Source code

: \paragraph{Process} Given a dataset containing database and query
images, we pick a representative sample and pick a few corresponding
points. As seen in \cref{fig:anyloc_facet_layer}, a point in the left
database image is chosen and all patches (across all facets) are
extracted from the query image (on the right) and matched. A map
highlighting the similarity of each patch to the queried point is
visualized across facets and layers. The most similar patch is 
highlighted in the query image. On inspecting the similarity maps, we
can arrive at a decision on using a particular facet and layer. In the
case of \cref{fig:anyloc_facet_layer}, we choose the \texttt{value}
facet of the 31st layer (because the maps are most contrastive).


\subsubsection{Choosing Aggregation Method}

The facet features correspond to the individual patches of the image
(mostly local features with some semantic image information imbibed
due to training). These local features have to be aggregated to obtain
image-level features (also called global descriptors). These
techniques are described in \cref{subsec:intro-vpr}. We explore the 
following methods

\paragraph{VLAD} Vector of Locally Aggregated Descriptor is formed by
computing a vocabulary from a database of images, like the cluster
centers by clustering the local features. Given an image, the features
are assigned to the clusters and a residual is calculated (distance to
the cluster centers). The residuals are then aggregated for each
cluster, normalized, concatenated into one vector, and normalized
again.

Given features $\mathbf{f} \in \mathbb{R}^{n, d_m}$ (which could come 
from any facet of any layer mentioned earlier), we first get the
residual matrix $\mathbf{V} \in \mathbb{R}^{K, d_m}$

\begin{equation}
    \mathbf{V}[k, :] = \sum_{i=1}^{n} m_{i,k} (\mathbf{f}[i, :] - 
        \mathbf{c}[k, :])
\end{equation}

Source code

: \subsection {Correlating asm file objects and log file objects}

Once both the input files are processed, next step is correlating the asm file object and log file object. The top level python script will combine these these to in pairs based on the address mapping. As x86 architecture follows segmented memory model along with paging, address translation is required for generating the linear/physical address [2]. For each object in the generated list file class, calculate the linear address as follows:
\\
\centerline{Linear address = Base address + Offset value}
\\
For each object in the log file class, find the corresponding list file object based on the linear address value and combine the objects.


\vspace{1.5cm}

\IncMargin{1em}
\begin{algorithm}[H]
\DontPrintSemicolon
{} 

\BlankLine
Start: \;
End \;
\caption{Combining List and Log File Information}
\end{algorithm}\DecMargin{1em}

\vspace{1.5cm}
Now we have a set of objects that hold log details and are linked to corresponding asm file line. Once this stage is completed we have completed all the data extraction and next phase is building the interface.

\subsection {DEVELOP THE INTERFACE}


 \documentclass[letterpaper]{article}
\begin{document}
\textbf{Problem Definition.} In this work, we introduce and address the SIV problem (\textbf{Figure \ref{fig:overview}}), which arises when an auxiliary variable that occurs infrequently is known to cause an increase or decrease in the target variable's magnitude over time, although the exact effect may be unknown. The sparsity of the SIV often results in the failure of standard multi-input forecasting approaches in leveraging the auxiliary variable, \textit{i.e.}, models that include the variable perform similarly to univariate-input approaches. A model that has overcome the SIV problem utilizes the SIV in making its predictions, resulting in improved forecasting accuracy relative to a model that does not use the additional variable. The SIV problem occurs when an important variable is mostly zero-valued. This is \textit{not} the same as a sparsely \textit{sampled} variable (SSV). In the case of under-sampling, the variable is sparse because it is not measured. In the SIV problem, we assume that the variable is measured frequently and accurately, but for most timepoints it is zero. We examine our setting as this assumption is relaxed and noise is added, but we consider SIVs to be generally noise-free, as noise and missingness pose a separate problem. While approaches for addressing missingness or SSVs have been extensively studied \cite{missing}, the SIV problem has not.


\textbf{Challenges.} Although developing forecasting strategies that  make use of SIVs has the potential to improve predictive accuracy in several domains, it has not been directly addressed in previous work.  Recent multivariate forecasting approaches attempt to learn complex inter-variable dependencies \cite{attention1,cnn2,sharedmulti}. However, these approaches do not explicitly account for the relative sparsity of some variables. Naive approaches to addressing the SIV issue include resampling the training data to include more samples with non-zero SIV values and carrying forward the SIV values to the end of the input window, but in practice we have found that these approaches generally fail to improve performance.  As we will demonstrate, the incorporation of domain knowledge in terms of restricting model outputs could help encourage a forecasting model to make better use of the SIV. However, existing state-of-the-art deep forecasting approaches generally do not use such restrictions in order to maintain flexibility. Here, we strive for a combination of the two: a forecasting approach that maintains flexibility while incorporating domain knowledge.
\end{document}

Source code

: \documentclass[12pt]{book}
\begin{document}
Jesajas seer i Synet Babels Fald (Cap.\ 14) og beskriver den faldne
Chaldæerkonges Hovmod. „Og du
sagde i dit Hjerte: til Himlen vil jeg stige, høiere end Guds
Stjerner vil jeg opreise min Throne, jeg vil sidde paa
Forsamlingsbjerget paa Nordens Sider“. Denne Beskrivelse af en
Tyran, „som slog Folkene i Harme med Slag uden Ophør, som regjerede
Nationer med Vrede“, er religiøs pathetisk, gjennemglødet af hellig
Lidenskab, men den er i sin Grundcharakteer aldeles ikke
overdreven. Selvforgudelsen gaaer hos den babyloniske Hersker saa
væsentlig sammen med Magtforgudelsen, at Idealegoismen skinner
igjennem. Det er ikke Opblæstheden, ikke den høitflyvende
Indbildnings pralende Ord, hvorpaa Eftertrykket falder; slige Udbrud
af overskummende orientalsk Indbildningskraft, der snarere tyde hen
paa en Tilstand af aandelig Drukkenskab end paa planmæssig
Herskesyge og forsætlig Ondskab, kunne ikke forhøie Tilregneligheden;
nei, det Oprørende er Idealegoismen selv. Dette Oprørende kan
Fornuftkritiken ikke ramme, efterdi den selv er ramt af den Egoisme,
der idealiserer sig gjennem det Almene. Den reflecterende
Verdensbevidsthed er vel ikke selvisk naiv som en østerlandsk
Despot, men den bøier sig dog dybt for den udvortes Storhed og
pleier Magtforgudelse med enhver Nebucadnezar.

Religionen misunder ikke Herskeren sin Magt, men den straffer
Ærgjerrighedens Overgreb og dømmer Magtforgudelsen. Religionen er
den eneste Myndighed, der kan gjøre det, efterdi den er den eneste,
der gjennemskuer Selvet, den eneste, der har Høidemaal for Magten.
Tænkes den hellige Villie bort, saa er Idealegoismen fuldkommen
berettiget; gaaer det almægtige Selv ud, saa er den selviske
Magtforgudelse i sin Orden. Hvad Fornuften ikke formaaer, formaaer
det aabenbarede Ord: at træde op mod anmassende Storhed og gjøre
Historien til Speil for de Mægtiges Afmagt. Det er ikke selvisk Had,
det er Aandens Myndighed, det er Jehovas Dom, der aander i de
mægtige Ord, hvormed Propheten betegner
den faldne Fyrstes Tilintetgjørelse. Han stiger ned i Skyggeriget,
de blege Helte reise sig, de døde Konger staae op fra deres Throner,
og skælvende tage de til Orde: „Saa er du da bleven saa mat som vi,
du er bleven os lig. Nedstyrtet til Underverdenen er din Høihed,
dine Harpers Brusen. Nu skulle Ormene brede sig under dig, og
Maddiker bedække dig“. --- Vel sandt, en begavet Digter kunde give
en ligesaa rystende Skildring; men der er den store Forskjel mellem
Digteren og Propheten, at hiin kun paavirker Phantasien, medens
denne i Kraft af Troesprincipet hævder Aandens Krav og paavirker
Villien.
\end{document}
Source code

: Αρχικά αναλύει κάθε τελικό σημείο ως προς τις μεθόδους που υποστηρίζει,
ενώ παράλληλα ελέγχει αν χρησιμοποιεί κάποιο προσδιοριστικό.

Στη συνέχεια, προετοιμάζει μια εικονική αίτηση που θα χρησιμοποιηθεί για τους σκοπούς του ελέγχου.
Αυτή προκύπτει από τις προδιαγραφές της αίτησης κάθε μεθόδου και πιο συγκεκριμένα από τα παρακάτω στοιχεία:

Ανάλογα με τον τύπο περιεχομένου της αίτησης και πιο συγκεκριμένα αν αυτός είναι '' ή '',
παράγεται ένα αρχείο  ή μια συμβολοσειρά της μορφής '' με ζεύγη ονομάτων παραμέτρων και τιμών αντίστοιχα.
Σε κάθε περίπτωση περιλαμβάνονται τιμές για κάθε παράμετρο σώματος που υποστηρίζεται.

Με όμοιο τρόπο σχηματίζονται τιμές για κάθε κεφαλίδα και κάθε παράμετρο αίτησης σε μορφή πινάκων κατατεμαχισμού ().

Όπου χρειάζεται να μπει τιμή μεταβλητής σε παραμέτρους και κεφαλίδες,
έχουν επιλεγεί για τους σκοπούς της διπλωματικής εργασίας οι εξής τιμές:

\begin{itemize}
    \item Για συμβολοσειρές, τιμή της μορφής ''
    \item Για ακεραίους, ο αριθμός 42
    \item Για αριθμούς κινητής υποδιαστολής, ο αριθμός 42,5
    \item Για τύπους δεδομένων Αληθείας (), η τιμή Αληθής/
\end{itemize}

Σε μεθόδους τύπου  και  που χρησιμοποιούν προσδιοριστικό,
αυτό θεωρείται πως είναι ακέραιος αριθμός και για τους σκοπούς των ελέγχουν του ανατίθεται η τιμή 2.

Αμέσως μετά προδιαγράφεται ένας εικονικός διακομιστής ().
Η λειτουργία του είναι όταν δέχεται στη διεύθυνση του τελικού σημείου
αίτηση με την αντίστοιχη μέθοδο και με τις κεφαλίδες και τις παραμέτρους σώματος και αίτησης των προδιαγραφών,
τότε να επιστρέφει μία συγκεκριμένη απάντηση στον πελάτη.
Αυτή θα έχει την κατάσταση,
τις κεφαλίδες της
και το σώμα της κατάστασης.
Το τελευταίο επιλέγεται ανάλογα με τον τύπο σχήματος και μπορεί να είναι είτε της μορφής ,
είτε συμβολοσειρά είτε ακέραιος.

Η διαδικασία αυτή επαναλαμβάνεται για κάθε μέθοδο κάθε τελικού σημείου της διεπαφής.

Instructions to follow
Please write out, exactly as they appear above, only the lines in the stretch from the line with "images, we pick" through the line with "database image is".

Solution to this problem
images, we pick a representative sample and pick a few corresponding
points. As seen in \cref{fig:anyloc_facet_layer}, a point in the left
database image is chosen and all patches (across all facets) are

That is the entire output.